* [What is expected]
In the entries that follow, find the line containing "been open,'' said"; from there, copy every line exactly through the line containing "nail salon and".

* [Excerpts from a dataset]
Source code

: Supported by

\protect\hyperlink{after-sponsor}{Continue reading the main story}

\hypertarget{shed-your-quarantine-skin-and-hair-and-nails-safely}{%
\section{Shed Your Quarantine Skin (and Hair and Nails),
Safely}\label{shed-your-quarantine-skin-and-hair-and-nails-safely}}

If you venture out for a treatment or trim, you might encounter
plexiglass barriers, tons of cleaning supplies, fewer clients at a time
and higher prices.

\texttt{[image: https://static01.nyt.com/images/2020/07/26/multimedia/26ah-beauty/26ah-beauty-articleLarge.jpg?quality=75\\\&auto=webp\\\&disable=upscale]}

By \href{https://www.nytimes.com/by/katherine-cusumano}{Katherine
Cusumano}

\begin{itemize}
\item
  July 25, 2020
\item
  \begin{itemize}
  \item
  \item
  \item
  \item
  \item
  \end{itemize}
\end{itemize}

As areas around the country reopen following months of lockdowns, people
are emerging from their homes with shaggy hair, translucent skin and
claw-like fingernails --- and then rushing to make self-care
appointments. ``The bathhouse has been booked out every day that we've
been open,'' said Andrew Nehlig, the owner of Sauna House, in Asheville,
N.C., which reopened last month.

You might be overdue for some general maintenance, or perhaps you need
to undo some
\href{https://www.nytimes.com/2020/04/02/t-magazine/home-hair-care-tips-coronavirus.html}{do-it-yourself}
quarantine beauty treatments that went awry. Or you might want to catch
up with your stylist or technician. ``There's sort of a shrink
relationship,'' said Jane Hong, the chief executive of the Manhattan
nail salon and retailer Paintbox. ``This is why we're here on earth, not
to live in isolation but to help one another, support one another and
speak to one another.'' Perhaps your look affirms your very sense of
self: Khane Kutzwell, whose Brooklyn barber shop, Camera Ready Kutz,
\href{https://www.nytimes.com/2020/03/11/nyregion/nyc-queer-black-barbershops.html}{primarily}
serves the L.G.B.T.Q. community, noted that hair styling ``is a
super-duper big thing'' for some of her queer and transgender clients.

* [Completed task]
been open,'' said Andrew Nehlig, the owner of Sauna House, in Asheville,
N.C., which reopened last month.

You might be overdue for some general maintenance, or perhaps you need
to undo some
\href{https://www.nytimes.com/2020/04/02/t-magazine/home-hair-care-tips-coronavirus.html}{do-it-yourself}
quarantine beauty treatments that went awry. Or you might want to catch
up with your stylist or technician. ``There's sort of a shrink
relationship,'' said Jane Hong, the chief executive of the Manhattan
nail salon and retailer Paintbox. ``This is why we're here on earth, not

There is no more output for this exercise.